Technical Digital Garden
Bits
A collection of atomic notes, code snippets, and technical 'cheats' I’ve gathered over the years. These are unpolished references intended for quick utility rather than narrative reading.
Quick-fire references
Scan the grid, filter by utility tags, and grab the snippet you need without diving into long-form posts.
GELU / SwiGLU from Scratch
import torch.nn as nn
import torch.nn.functional as F
class SwiGLU(nn.Module):
def __init__(self, d_model, d_ff):
super().__init__()
self.w_gate = nn.Linear(d_model, d_ff, bias=False)
self.w_up = nn.Linear(d_model, d_ff, bias=False)
self.w_down = nn.Linear(d_ff, d_model, bias=False)
def forward(self, x):
return self.w_down(F.silu(self.w_gate(x)) * self.w_up(x))

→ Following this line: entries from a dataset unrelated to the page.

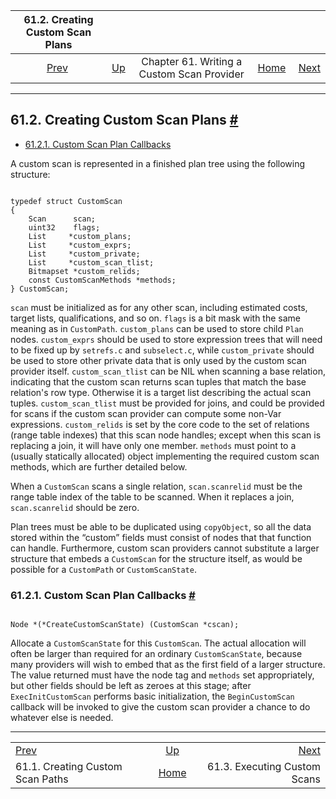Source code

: <!--?xml version="1.0" encoding="UTF-8" standalone="no"?-->

|                  61.2. Creating Custom Scan Plans                 |                                                                     |                                            |                                                       |                                                                    |
| :---------------------------------------------------------------: | :------------------------------------------------------------------ | :----------------------------------------: | ----------------------------------------------------: | -----------------------------------------------------------------: |
| [Prev](custom-scan-path.html "61.1. Creating Custom Scan Paths")  | [Up](custom-scan.html "Chapter 61. Writing a Custom Scan Provider") | Chapter 61. Writing a Custom Scan Provider | [Home](index.html "PostgreSQL 17devel Documentation") |  [Next](custom-scan-execution.html "61.3. Executing Custom Scans") |

***

## 61.2. Creating Custom Scan Plans [#](#CUSTOM-SCAN-PLAN)

* [61.2.1. Custom Scan Plan Callbacks](custom-scan-plan.html#CUSTOM-SCAN-PLAN-CALLBACKS)

A custom scan is represented in a finished plan tree using the following structure:

```

typedef struct CustomScan
{
    Scan      scan;
    uint32    flags;
    List     *custom_plans;
    List     *custom_exprs;
    List     *custom_private;
    List     *custom_scan_tlist;
    Bitmapset *custom_relids;
    const CustomScanMethods *methods;
} CustomScan;
```

`scan` must be initialized as for any other scan, including estimated costs, target lists, qualifications, and so on. `flags` is a bit mask with the same meaning as in `CustomPath`. `custom_plans` can be used to store child `Plan` nodes. `custom_exprs` should be used to store expression trees that will need to be fixed up by `setrefs.c` and `subselect.c`, while `custom_private` should be used to store other private data that is only used by the custom scan provider itself. `custom_scan_tlist` can be NIL when scanning a base relation, indicating that the custom scan returns scan tuples that match the base relation's row type. Otherwise it is a target list describing the actual scan tuples. `custom_scan_tlist` must be provided for joins, and could be provided for scans if the custom scan provider can compute some non-Var expressions. `custom_relids` is set by the core code to the set of relations (range table indexes) that this scan node handles; except when this scan is replacing a join, it will have only one member. `methods` must point to a (usually statically allocated) object implementing the required custom scan methods, which are further detailed below.

When a `CustomScan` scans a single relation, `scan.scanrelid` must be the range table index of the table to be scanned. When it replaces a join, `scan.scanrelid` should be zero.

Plan trees must be able to be duplicated using `copyObject`, so all the data stored within the “custom” fields must consist of nodes that that function can handle. Furthermore, custom scan providers cannot substitute a larger structure that embeds a `CustomScan` for the structure itself, as would be possible for a `CustomPath` or `CustomScanState`.

### 61.2.1. Custom Scan Plan Callbacks [#](#CUSTOM-SCAN-PLAN-CALLBACKS)

```

Node *(*CreateCustomScanState) (CustomScan *cscan);
```

Allocate a `CustomScanState` for this `CustomScan`. The actual allocation will often be larger than required for an ordinary `CustomScanState`, because many providers will wish to embed that as the first field of a larger structure. The value returned must have the node tag and `methods` set appropriately, but other fields should be left as zeroes at this stage; after `ExecInitCustomScan` performs basic initialization, the `BeginCustomScan` callback will be invoked to give the custom scan provider a chance to do whatever else is needed.

***

|                                                                   |                                                                     |                                                                    |
| :---------------------------------------------------------------- | :-----------------------------------------------------------------: | -----------------------------------------------------------------: |
| [Prev](custom-scan-path.html "61.1. Creating Custom Scan Paths")  | [Up](custom-scan.html "Chapter 61. Writing a Custom Scan Provider") |  [Next](custom-scan-execution.html "61.3. Executing Custom Scans") |
| 61.1. Creating Custom Scan Paths                                  |        [Home](index.html "PostgreSQL 17devel Documentation")        |                                       61.3. Executing Custom Scans |
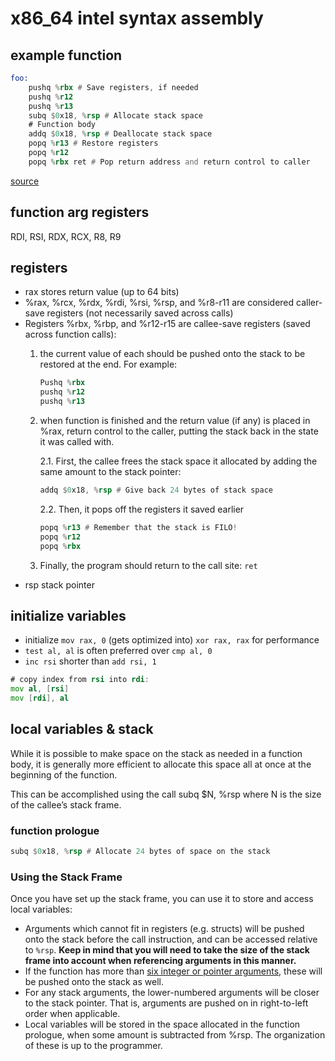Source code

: # x86_64 intel syntax assembly
## example function

```asm
foo:
    pushq %rbx # Save registers, if needed
    pushq %r12
    pushq %r13
    subq $0x18, %rsp # Allocate stack space
    # Function body
    addq $0x18, %rsp # Deallocate stack space
    popq %r13 # Restore registers
    popq %r12
    popq %rbx ret # Pop return address and return control to caller
```
[source](https://cs.brown.edu/courses/cs033/docs/guides/x64_cheatsheet.pdf)
## function arg registers
RDI, RSI, RDX, RCX, R8, R9
## registers
- rax stores return value (up to 64 bits)
- %rax, %rcx, %rdx, %rdi, %rsi, %rsp, and %r8-r11 are considered caller-save registers (not necessarily saved across calls)
- Registers %rbx, %rbp, and %r12-r15 are callee-save registers (saved across function calls):
    1. the current value of each should be pushed onto the stack to be restored at the end. For example: 
        ```asm
        Pushq %rbx
        pushq %r12
        pushq %r13
        ```
    2. when function is finished and the return value (if any) is placed in
%rax, return control to the caller, putting the stack back in the state it was called with. 
        
        2.1. First, the callee frees the stack space it allocated by adding the same amount
        to the stack pointer:
        ```asm
        addq $0x18, %rsp # Give back 24 bytes of stack space
        ```
        2.2. Then, it pops off the registers it saved earlier
        ```asm
        popq %r13 # Remember that the stack is FILO!
        popq %r12
        popq %rbx
        ```
    3. Finally, the program should return to the call site:
`ret`
- rsp stack pointer
## initialize variables
- initialize `mov rax, 0` (gets optimized into) `xor rax, rax` for performance
- `test al, al` is often preferred over `cmp al, 0`
- `inc rsi` shorter than `add rsi, 1`
```asm
# copy index from rsi into rdi: 
mov al, [rsi]
mov [rdi], al
```
## local variables & stack
While it is possible to
make space on the stack as needed in a function body, it is generally more efficient to allocate
this space all at once at the beginning of the function.

This can be accomplished using the call
subq $N, %rsp where N is the size of the callee’s stack frame.
### function prologue
```asm
subq $0x18, %rsp # Allocate 24 bytes of space on the stack
```

### Using the Stack Frame
Once you have set up the stack frame, you can use it to store and access local variables:
- Arguments which cannot fit in registers (e.g. structs) will be pushed onto the stack before
the call instruction, and can be accessed relative to `%rsp`. **Keep in mind that you will
need to take the size of the stack frame into account when referencing arguments in this
manner.**
- If the function has more than [six integer or pointer arguments](#function-arg-registers), these will be pushed onto
the stack as well.
- For any stack arguments, the lower-numbered arguments will be closer to the stack
pointer. That is, arguments are pushed on in right-to-left order when applicable.
- Local variables will be stored in the space allocated in the function prologue, when some
amount is subtracted from %rsp. The organization of these is up to the programmer.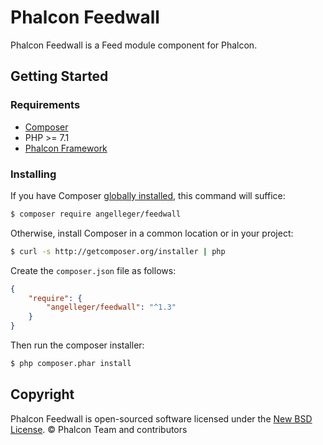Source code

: # Phalcon Feedwall 
Phalcon Feedwall is a Feed module component for Phalcon.

## Getting Started

### Requirements



* [Composer][:composer:]
* PHP >= 7.1
*  [Phalcon Framework][:phalcon:]

### Installing

If you have Composer [globally installed](https://getcomposer.org/doc/00-intro.md#globally), this command will suffice:

```sh
$ composer require angelleger/feedwall 
```

Otherwise, install Composer in a common location or in your project:

```sh
$ curl -s http://getcomposer.org/installer | php
```

Create the `composer.json` file as follows:

```json
{
    "require": {
        "angelleger/feedwall": "^1.3"
    }
}
```

Then run the composer installer:

```sh
$ php composer.phar install
```



## Copyright

Phalcon Feedwall is open-sourced software licensed under the [New BSD License][:license:].
© Phalcon Team and contributors

[:composer:]: https://getcomposer.org/
[:phalcon:]: https://github.com/phalcon/cphalcon/
[:license:]: https://github.com/angelleger/feedwall/blob/master/LICENSE.txt
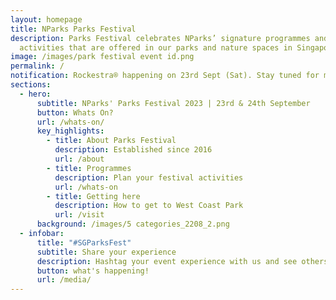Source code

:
 ```yaml
---
layout: homepage
title: NParks Parks Festival
description: Parks Festival celebrates NParks’ signature programmes and
  activities that are offered in our parks and nature spaces in Singapore.
image: /images/park festival event id.png
permalink: /
notification: Rockestra® happening on 23rd Sept (Sat). Stay tuned for more content updates!
sections:
  - hero:
      subtitle: NParks' Parks Festival 2023 | 23rd & 24th September
      button: Whats On?
      url: /whats-on/
      key_highlights:
        - title: About Parks Festival
          description: Established since 2016
          url: /about
        - title: Programmes
          description: Plan your festival activities
          url: /whats-on
        - title: Getting here
          description: How to get to West Coast Park
          url: /visit
      background: /images/5 categories_2208_2.png
  - infobar:
      title: "#SGParksFest"
      subtitle: Share your experience
      description: Hashtag your event experience with us and see others in action!
      button: what's happening!
      url: /media/
---
```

Why it matters: The gate is a content-dependent multiplier on each hidden unit — the FFN learns which features to let through, not just how to mix them. Trap: vanilla FFN uses d_ff = 4 * d_model (2 matrices); SwiGLU has 3, so to match parameter count use d_ff ≈ (8/3) * d_model — Llama, Qwen and Mistral all do this. Copying 4x into a SwiGLU silently inflates the block by ~50%.
Full implementation in rlvr-from-scratch/model/ffn.py.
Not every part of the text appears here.